I have to keep asking, ‘how do you feel about becoming a mother?’ |
“It gets to me sometimes,” McCoy said. “Some women think that having the baby would make their boyfriends stay with them, even though they really don’t want to have a child right now. Their need for someone else’s approval takes over everything else. It comes from an empty space that needs to be filled; until you look in the mirror and like the person you see in it, you’re always going to be seeking approval from someone else. They’ve got to learn to stand up for what’s right for them, and sometimes that means simply saying ‘no’.”

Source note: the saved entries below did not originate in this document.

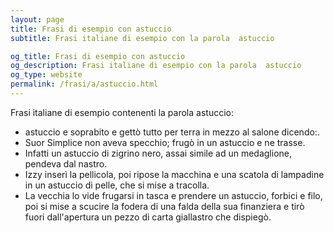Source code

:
 ```yaml
---
layout: page
title: Frasi di esempio con astuccio 
subtitle: Frasi italiane di esempio con la parola  astuccio

og_title: Frasi di esempio con astuccio 
og_description: Frasi italiane di esempio con la parola  astuccio
og_type: website
permalink: /frasi/a/astuccio.html
---
```


Frasi italiane di esempio contenenti la parola astuccio:


- astuccio e soprabito e gettò tutto per terra in mezzo al salone dicendo:.
- Suor Simplice non aveva specchio; frugò in un astuccio e ne trasse.
- Infatti un astuccio di zigrino nero, assai simile ad un medaglione, pendeva dal nastro.
- Izzy inserì la pellicola, poi ripose la macchina e una scatola di lampadine in un astuccio di pelle, che si mise a tracolla.
- La vecchia lo vide frugarsi in tasca e prendere un astuccio, forbici e filo, poi si mise a scucire la fodera di una falda della sua finanziera e tirò fuori dall'apertura un pezzo di carta giallastro che dispiegò.
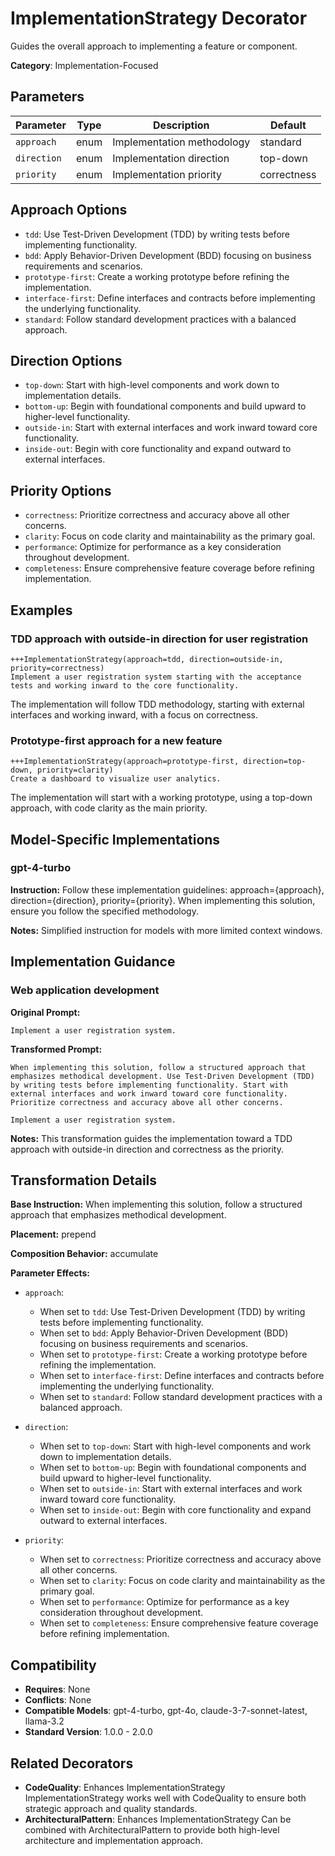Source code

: # ImplementationStrategy Decorator

Guides the overall approach to implementing a feature or component.

**Category**: Implementation-Focused

## Parameters

| Parameter | Type | Description | Default |
|-----------|------|-------------|--------|
| `approach` | enum | Implementation methodology | standard |
| `direction` | enum | Implementation direction | top-down |
| `priority` | enum | Implementation priority | correctness |

## Approach Options

- `tdd`: Use Test-Driven Development (TDD) by writing tests before implementing functionality.
- `bdd`: Apply Behavior-Driven Development (BDD) focusing on business requirements and scenarios.
- `prototype-first`: Create a working prototype before refining the implementation.
- `interface-first`: Define interfaces and contracts before implementing the underlying functionality.
- `standard`: Follow standard development practices with a balanced approach.

## Direction Options

- `top-down`: Start with high-level components and work down to implementation details.
- `bottom-up`: Begin with foundational components and build upward to higher-level functionality.
- `outside-in`: Start with external interfaces and work inward toward core functionality.
- `inside-out`: Begin with core functionality and expand outward to external interfaces.

## Priority Options

- `correctness`: Prioritize correctness and accuracy above all other concerns.
- `clarity`: Focus on code clarity and maintainability as the primary goal.
- `performance`: Optimize for performance as a key consideration throughout development.
- `completeness`: Ensure comprehensive feature coverage before refining implementation.

## Examples

### TDD approach with outside-in direction for user registration

```
+++ImplementationStrategy(approach=tdd, direction=outside-in, priority=correctness)
Implement a user registration system starting with the acceptance tests and working inward to the core functionality.
```

The implementation will follow TDD methodology, starting with external interfaces and working inward, with a focus on correctness.

### Prototype-first approach for a new feature

```
+++ImplementationStrategy(approach=prototype-first, direction=top-down, priority=clarity)
Create a dashboard to visualize user analytics.
```

The implementation will start with a working prototype, using a top-down approach, with code clarity as the main priority.

## Model-Specific Implementations

### gpt-4-turbo

**Instruction:** Follow these implementation guidelines: approach={approach}, direction={direction}, priority={priority}. When implementing this solution, ensure you follow the specified methodology.

**Notes:** Simplified instruction for models with more limited context windows.


## Implementation Guidance

### Web application development

**Original Prompt:**
```
Implement a user registration system.
```

**Transformed Prompt:**
```
When implementing this solution, follow a structured approach that emphasizes methodical development. Use Test-Driven Development (TDD) by writing tests before implementing functionality. Start with external interfaces and work inward toward core functionality. Prioritize correctness and accuracy above all other concerns.

Implement a user registration system.
```

**Notes:** This transformation guides the implementation toward a TDD approach with outside-in direction and correctness as the priority.

## Transformation Details

**Base Instruction:** When implementing this solution, follow a structured approach that emphasizes methodical development.

**Placement:** prepend

**Composition Behavior:** accumulate

**Parameter Effects:**

- `approach`:
  - When set to `tdd`: Use Test-Driven Development (TDD) by writing tests before implementing functionality.
  - When set to `bdd`: Apply Behavior-Driven Development (BDD) focusing on business requirements and scenarios.
  - When set to `prototype-first`: Create a working prototype before refining the implementation.
  - When set to `interface-first`: Define interfaces and contracts before implementing the underlying functionality.
  - When set to `standard`: Follow standard development practices with a balanced approach.

- `direction`:
  - When set to `top-down`: Start with high-level components and work down to implementation details.
  - When set to `bottom-up`: Begin with foundational components and build upward to higher-level functionality.
  - When set to `outside-in`: Start with external interfaces and work inward toward core functionality.
  - When set to `inside-out`: Begin with core functionality and expand outward to external interfaces.

- `priority`:
  - When set to `correctness`: Prioritize correctness and accuracy above all other concerns.
  - When set to `clarity`: Focus on code clarity and maintainability as the primary goal.
  - When set to `performance`: Optimize for performance as a key consideration throughout development.
  - When set to `completeness`: Ensure comprehensive feature coverage before refining implementation.

## Compatibility

- **Requires**: None
- **Conflicts**: None
- **Compatible Models**: gpt-4-turbo, gpt-4o, claude-3-7-sonnet-latest, llama-3.2
- **Standard Version**: 1.0.0 - 2.0.0

## Related Decorators

- **CodeQuality**: Enhances ImplementationStrategy ImplementationStrategy works well with CodeQuality to ensure both strategic approach and quality standards.
- **ArchitecturalPattern**: Enhances ImplementationStrategy Can be combined with ArchitecturalPattern to provide both high-level architecture and implementation approach.
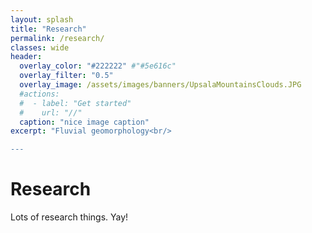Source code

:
 ```yaml
---
layout: splash
title: "Research"
permalink: /research/
classes: wide
header:
  overlay_color: "#222222" #"#5e616c"
  overlay_filter: "0.5"
  overlay_image: /assets/images/banners/UpsalaMountainsClouds.JPG
  #actions:
  #  - label: "Get started"
  #    url: "//"
  caption: "nice image caption"
excerpt: "Fluvial geomorphology<br/>

---
```


# Research

Lots of research things. Yay!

She sees this lack of self-esteem among her daughter’s friends, as well. “The message they get from music videos and TV is it’s okay to run around naked and have sex with multiple partners, that this is the way to get attention, to get love.” McCoy cited one young woman who got her tongue pierced. “I asked her why, and she said she did it because men liked that when women gave them oral sex. Now, I could see it if she said she liked the way it looked or the way it felt,” McCoy continued, “but this was to please a man, not herself!”
“Sex is sometimes not really consensual, with girls just going along with it because their boyfriends want it. This is really just another form of abuse,” she said. “Adult women find themselves in this situation so how could teens be different?”
McCoy said her experience at the clinic as well as with her daughter’s friends shows “there’s a great need for programs in schools and other places where teens can come and talk about these things. When you give them a chance to say what’s on their minds, they really open up, and in a group, they encourage each other to talk. They can see that what they’re thinking and going through is similar to what’s happening to others.”
Until that time comes, Sophia McCoy will be on the frontlines, offering her experience, wisdom and reality-based information to help women make informed decisions that are truly right for them.
Mary Lou Greenberg is an activist in New York City who writes for Revolution Newspaper.